[Available records — start]

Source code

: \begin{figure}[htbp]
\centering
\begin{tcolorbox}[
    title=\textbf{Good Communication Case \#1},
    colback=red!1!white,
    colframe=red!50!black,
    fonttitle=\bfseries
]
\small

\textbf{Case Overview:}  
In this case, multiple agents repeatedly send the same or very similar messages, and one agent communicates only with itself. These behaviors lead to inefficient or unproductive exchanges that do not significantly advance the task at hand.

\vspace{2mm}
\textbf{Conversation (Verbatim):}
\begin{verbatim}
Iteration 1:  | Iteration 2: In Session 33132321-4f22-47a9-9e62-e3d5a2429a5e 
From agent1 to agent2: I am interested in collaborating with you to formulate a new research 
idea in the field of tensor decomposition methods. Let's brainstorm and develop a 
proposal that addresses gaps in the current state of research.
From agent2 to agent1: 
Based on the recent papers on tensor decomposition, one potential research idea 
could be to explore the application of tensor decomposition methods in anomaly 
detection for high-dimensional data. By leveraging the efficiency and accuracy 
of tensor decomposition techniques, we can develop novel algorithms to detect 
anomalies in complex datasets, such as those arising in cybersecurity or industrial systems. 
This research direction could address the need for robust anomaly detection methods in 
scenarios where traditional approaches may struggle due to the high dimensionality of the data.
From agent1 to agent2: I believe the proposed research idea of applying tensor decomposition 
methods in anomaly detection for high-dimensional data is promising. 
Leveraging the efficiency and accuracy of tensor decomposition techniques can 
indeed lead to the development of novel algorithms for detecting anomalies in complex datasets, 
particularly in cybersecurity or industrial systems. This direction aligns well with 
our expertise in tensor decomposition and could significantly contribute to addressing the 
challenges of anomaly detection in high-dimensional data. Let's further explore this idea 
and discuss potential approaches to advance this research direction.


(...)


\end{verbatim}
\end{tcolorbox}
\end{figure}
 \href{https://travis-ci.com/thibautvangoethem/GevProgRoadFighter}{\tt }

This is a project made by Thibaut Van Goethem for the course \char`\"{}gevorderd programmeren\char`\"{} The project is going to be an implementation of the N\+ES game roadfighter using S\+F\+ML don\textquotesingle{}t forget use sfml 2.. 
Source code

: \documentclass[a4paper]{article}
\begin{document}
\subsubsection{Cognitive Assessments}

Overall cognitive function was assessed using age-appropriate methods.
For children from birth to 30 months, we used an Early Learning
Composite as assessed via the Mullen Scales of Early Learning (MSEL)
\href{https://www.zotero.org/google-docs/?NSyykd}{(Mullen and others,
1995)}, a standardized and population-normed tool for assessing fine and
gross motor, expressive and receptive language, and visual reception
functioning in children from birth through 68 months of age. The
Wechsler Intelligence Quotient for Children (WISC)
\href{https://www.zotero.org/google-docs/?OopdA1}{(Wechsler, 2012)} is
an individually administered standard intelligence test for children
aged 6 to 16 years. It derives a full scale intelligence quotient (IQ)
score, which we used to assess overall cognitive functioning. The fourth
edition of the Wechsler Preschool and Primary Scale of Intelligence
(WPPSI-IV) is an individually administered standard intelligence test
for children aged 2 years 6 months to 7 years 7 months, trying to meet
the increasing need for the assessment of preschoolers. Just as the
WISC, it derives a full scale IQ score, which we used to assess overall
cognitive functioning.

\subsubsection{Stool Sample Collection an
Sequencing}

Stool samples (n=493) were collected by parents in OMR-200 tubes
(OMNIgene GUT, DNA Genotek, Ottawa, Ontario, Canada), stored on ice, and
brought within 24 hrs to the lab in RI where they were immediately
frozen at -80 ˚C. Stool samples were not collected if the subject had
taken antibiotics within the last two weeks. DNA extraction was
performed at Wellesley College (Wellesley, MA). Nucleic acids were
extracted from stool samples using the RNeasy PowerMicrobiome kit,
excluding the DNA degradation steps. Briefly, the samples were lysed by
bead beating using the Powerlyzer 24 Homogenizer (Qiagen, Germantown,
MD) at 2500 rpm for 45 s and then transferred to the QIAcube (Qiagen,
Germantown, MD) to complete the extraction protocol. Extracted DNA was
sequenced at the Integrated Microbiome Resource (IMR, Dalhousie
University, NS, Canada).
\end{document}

[Available records — finish]

• [What you have to do]
Please go through the listing and return each line that has "score" in it.

• [Answer for this exercise]
score, which we used to assess overall cognitive functioning. The fourth
WISC, it derives a full scale IQ score, which we used to assess overall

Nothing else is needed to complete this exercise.